Ono himself allows as how the cultured fugu’s meat is watery compared to that of natural fugu, producing a texture lacking the rubbery consistency cherished by sashimi eaters. At the Shimonoseki auction, cultured fugu draws only half the price of wild fish and is placed up for sale last, after even the lowliest natural species, including those that are bought only to be made into the ubiquitous stuffed lanterns and souvenir trinkets for sale throughout this city.

The process of refining the fish down to its safely edible portions and then preparing it for the table helps drive the price of a fugu meal to its stratospheric levels. In tables like assembly lines in a building across from the Haedomari market, legions of licensed fugu butchers go to work as soon as the first auctioned fish are trundled across the parking lot at 3:30 a.m.

They lop off the snouts, strip away the outer skin and peel off the edible inner skin from the mottled hide. Eviscerating the fish, they drop the poisonous liver into bins headed for incinerators, the only approved way of disposing of the organ.

Air-Freighted Live

Finally, they extract the plump fillets, which are shipped to restaurants along with the back meat, still attached to spinal bones, that will go into fugu stew. A similar process takes place at many restaurants that receive their fugu air-freighted live on flights leaving Shimonoseki, on the extreme southwestern tip of Honshu, Japan’s largest island, at 9 a.m. every day.

At the inns and restaurants, the fugu fillets are turned over to experienced chefs like Kaneharu Koshima of the Nakashima Inn in Shimonoseki.

A serious and businesslike 65, Koshima said he has been preparing fugu since he was 11, when he was apprenticed to a fugu master in his native city of Nagoya. His own parents ran a restaurant, but as the second son he stood to inherit nothing.

Advertisement

“I needed a special skill,” he said.

Koshima’s tools and techniques are unique even within the peculiarly specialized world of Japanese cuisine. He unfurls a roll of moistened cotton to produce three plump cylindrical white fillets. Withdrawing a long sashimi knife from its wooden sheath, he contrasts its straight edge with the curved edge of a conventional sashimi knife. His cutting surface is a foot-thick slab of gingko wood, chosen because it has no smell of its own to impart to the delicate fugu meat.

Designer Slices

Slicing the fillet in millimeter-thick leaves and then feathering each piece thinner again, he lays them out around the rim of a patterned ceramic plate, working gradually in to the center in a pattern of translucent slices designed to evoke the tail of a peacock. The delicacy of the slices makes a virtue of the fugu ‘s toughness, for a slice the thickness of any other sashimi would be impossible to chew, he said.

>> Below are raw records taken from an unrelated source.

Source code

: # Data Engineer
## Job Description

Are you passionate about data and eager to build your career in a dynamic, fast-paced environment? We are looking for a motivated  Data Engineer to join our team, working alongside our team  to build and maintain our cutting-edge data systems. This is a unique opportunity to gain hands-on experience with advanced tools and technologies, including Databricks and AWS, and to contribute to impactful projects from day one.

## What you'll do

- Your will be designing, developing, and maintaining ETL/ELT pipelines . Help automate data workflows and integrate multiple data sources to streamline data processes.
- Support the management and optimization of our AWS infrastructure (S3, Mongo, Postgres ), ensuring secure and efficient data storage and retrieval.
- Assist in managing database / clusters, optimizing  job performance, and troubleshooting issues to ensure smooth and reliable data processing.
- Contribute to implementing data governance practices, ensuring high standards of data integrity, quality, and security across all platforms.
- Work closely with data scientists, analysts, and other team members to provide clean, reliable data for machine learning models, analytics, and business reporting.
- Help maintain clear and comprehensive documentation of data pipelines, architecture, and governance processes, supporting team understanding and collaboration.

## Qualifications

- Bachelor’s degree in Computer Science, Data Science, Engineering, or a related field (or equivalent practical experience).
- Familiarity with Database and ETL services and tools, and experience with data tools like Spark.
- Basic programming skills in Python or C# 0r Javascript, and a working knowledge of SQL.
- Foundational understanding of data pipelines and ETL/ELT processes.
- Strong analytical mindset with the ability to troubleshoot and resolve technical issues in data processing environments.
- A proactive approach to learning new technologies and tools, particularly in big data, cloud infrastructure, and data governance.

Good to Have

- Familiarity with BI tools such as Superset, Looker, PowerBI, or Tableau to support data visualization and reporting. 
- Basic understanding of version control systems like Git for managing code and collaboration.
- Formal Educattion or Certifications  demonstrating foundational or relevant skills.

Working next to Koshima, a younger chef, Katsuhisa Endo, arranges his fillets into the design of a chrysanthemum. Already prepared is another plate depicting a feathered crane, and one spectacular seashore scene using slices of fugu sashimi for the surface of the ocean, fine strips of white skin for the breakers upon the shore and a mound of green herbs for mountains rising from the beach.

Such artistry is pricey. Even the smaller dishes, each serving as an appetizer for two, will cost $160 per person, said Shohei Maeda, the inn’s owner.